Having concluded that Mathison supervised, managed, or organized Everett and Sedelmeier, we need go no further, since this established five supervisees. We conclude that substantial evidence supported Mathison’s conviction for engaging in a continuing criminal enterprise.

Mathison states in one sentence that there was not sufficient evidence to support his conviction for conspiracy, money laundering, or filing false tax returns. This one-sentence argument is not sufficient to preserve these issues for appeal because Mathison was required to provide reasons and citations to the record to support his contention. See Fed. R.App. P. 28(a)(9)(A); United States v. Zavala, 427 F.3d 562, 564-65 n. 1 (8th Cir.2005). However, we have carefully reviewed the evidence and conclude that there is evidence to support the convictions for conspiracy to commit money laundering and filing of false tax returns, 18 U.S.C. § 1956(a)(1)(B)(i) & § 1956(h) and 26 U.S.C. § 7206(1).

II.

Mathison argues that the district court erred in denying his motion for a mistrial based on the jurors’ exposure to news and other reports from outside the courtroom concerning Mathison’s flight.
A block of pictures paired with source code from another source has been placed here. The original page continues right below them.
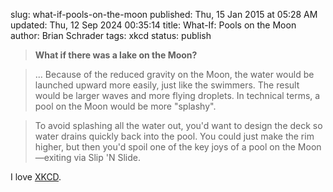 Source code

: slug: what-if-pools-on-the-moon
published: Thu, 15 Jan 2015 at 05:28 AM
updated: Thu, 12 Sep 2024 00:35:14 
title: What-If: Pools on the Moon
author: Brian Schrader
tags: xkcd
status: publish

> **What if there was a lake on the Moon?**

> ... Because of the reduced gravity on the Moon, the water would be launched upward more easily, just like the swimmers. The result would be larger waves and more flying droplets. In technical terms, a pool on the Moon would be more "splashy".

> To avoid splashing all the water out, you'd want to design the deck so water drains quickly back into the pool. You could just make the rim higher, but then you'd spoil one of the key joys of a pool on the Moon&#8212;exiting via Slip 'N Slide.

I love [XKCD](http://what-if.xkcd.com/124/). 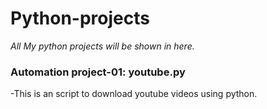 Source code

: # Python-projects
*All My python projects will be shown in here.*
### Automation project-01: youtube.py
-This is an script to download youtube videos using python.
We review for abuse of discretion a district court’s decision on whether to grant a new trial on account of jurors’ exposure to outside influences. United States v. Tucker, 243 F.3d 499, 509 (8th Cir.2001). The question of whether outside contacts were prejudicial is a factual question, reviewed for clear error. Id.
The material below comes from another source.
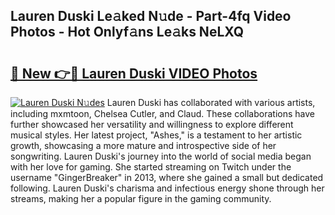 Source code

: ## Lauren Duski Le𝚊ked N𝚞de - Part-4fq Video Photos - Hot Onlyf𝚊ns Le𝚊ks NeLXQ

# <h2><a href="http://ab42865.deff.icu/?id=Lauren+Duski">🔗 New 👉🔴 Lauren Duski VIDEO Photos</a></h2>

[![Lauren Duski N𝚞des](https://i.imgur.com/rIISA9y.gif)](http://ab42865.deff.icu/?id=Lauren+Duski)
Lauren Duski has collaborated with various artists, including mxmtoon, Chelsea Cutler, and Claud. These collaborations have further showcased her versatility and willingness to explore different musical styles. Her latest project, "Ashes," is a testament to her artistic growth, showcasing a more mature and introspective side of her songwriting. Lauren Duski's journey into the world of social media began with her love for gaming. She started streaming on Twitch under the username "GingerBreaker" in 2013, where she gained a small but dedicated following. Lauren Duski's charisma and infectious energy shone through her streams, making her a popular figure in the gaming community.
This circuit has prescribed a procedure to be followed where it appears that the jury may have been exposed to adverse publicity or other outside influence during the trial: (1) the district court should determine whether the outside influence creates a danger of substantial prejudice to the accused; (2) if so, the court should poll the jurors individually to see if they were exposed; and (3) if they were exposed, the court should determine the extent and effect of the exposure and decide on appropriate remedial measures. Tunstall v. Hopkins, 306 F.3d 601, 610 (8th Cir.2002); United States v. Hood, 593 F.2d 293, 296 (8th Cir.1979). The district court in this case meticulously followed this procedure, examining each juror individually, excusing the one juror who expressed an inability to follow the court’s instructions and cautioning the others not to speculate on the cause for Mathison’s absence from trial and not to hold his absence against him. Mathison did not move to strike any other juror for cause, though invited to do so. Therefore, the district court did not commit any procedural error in responding to the reports of publicity.

As for the substantive decision not to grant a new trial, we see no abuse of discretion. The district court’s decision that the remaining jurors were able to proceed in accordance with their instructions was not clearly erroneous. It was, of course, unavoidable that the jury would become aware of Mathison’s absence from trial simply because Mathison would not be present in the courtroom. Mathison points to no authority granting him an automatic right to a new trial because he ran away, and such a rule would create perverse incentives for defendants whose trial was going badly. The district court did not abuse its discretion in denying Mathison’s motion for a new trial.

III.

Mathison’s counsel lodged a Fed. R.App. P. 28(j) letter with the court after the case was submitted, attempting to raise a sentencing argument for the first time, based on the new Supreme Court case of Gall v. United States, — U.S. -, 128 S.Ct. 586, 169 L.Ed.2d 445 (2007). It is a sufficient answer to say that parties may not raise new arguments in Rule 28© letters, United States v. Kicklighter, 418 F.3d 915, 918 (8th Cir.2005), but we will add that Mathison and his counsel argued unsuccessfully before the district court that Mathison should receive a variance from the Guidelines sentence, and there is no indication whatsoever that the district court misunderstood the extent of his discretion or erred in exercising it.

We affirm Mathison’s convictions. 
      
      . The Honorable Mark W. Bennett, Chief Judge, United States District Court for the Northern District of Iowa.